There were scores of verses, for he worked the Dreadnought every
mile of the way between Liverpool and New York as
conscientiously as though he were on her deck, and the accordion
pumped and the fiddle squeaked beside him. Tom Platt followed
with something about "the rough and tough McGinn, who would
pilot the vessel in." Then they called on Harvey, who felt very
flattered, to contribute to the entertainment; but all that he could
remember were some pieces of "Skipper Ireson's Ride" that he had
been taught at the camp-school in the Adirondacks. It seemed that
they might be appropriate to the time and place, but he had no
more than mentioned the title when Disko brought down one foot
with a bang, and cried, "Don't go on, young feller. That's a
mistaken jedgment--one o' the worst kind, too, becaze it's catchin' to
the ear."

"I orter ha' warned you," said Dan. "Thet allus fetches Dad."

"What's wrong?" said Harvey, surprised and a little angry.

"All you're goin' to say," said Disko. "All dead wrong from start to
finish, an' Whittier he's to blame. I have no special call to right any
Marblehead man, but 'tweren't no fault o' Ireson's. My father he
told me the tale time an' again, an' this is the way 'twuz."

"For the wan hundredth time," put in Long Jack under his breath

"Ben Ireson he was skipper o' the Betty, young feller, comin' home
frum the Banks--that was before the war of 1812, but jestice is
jestice at all times. They fund the Active o' Portland, an' Gibbons
o' that town he was her skipper; they fund her leakin' off Cape Cod
Light. There was a terr'ble gale on, an' they was gettin' the Betty
home 's fast as they could craowd her. Well, Ireson he said there
warn't any sense to reskin' a boat in that sea; the men they wouldn't
hev it; and he laid it before them to stay by the Active till the sea
run daown a piece. They wouldn't hev that either, hangin' araound
the Cape in any sech weather, leak or no leak. They jest up stays'l
an' quit, nat'rally takin' Ireson with 'em. Folks to Marblehead was
mad at him not runnin' the risk, and becaze nex' day, when the sea
was ca'am (they never stopped to think o' that), some of the
Active's folks was took off by a Truro man. They come into
Marblehead with their own tale to tell, sayin' how Ireson had
shamed his town, an' so forth an' so on, an' Ireson's men they was
scared, seein' public feelin' agin' 'em, an' they went back on Ireson,
an' swore he was respons'ble for the hull act. 'Tweren't the women
neither that tarred and feathered him--Marblehead women don't act
that way--'twas a passel o' men an' boys, an' they carted him
araound town in an old dory till the bottom fell aout, and Ireson he
told 'em they'd be sorry for it some day.

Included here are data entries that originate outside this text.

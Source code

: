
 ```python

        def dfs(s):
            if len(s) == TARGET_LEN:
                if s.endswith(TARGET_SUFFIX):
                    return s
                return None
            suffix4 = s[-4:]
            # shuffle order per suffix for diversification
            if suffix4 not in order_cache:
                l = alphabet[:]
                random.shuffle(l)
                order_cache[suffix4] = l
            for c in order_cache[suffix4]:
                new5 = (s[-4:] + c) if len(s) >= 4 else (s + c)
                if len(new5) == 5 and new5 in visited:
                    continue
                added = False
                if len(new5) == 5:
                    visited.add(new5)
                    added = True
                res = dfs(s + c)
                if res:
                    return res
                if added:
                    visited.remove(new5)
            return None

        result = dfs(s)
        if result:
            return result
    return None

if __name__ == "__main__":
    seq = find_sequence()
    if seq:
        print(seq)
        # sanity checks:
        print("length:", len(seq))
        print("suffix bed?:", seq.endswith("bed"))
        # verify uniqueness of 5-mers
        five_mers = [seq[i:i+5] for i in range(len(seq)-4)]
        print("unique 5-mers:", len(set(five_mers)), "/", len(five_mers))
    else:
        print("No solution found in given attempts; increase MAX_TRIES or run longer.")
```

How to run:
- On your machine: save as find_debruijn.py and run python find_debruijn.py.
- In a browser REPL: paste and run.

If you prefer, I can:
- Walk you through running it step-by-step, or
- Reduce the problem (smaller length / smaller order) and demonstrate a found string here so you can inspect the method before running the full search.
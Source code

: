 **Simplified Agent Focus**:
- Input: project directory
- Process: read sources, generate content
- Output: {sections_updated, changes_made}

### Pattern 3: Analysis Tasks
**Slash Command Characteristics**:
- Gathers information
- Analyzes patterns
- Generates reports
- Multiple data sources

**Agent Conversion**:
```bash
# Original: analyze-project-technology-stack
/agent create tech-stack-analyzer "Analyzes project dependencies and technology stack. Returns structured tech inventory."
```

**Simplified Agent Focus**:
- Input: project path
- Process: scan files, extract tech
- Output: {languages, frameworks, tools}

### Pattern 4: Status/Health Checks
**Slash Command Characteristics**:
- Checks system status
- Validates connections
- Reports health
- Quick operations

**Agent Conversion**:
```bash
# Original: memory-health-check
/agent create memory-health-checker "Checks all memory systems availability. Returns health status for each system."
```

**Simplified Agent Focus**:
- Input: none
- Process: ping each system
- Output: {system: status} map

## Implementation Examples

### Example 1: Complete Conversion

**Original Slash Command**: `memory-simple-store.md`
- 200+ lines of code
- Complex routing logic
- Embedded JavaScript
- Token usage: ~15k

Well, the facts come aout
later, same's they usually do, too late to be any ways useful to an
honest man; an' Whittier he come along an' picked up the slack
eend of a lyin' tale, an' tarred and feathered Ben Ireson all over
onct more after he was dead. 'Twas the only tune Whittier ever
slipped up, an' 'tweren't fair. I whaled Dan good when he brought
that piece back from school. You don't know no better, o' course;
but I've give you the facts, hereafter an' evermore to be
remembered. Ben Ireson weren't no sech kind o' man as Whittier
makes aout; my father he knew him well, before an' after that
business, an' you beware o' hasty jedgments, young feller. Next!"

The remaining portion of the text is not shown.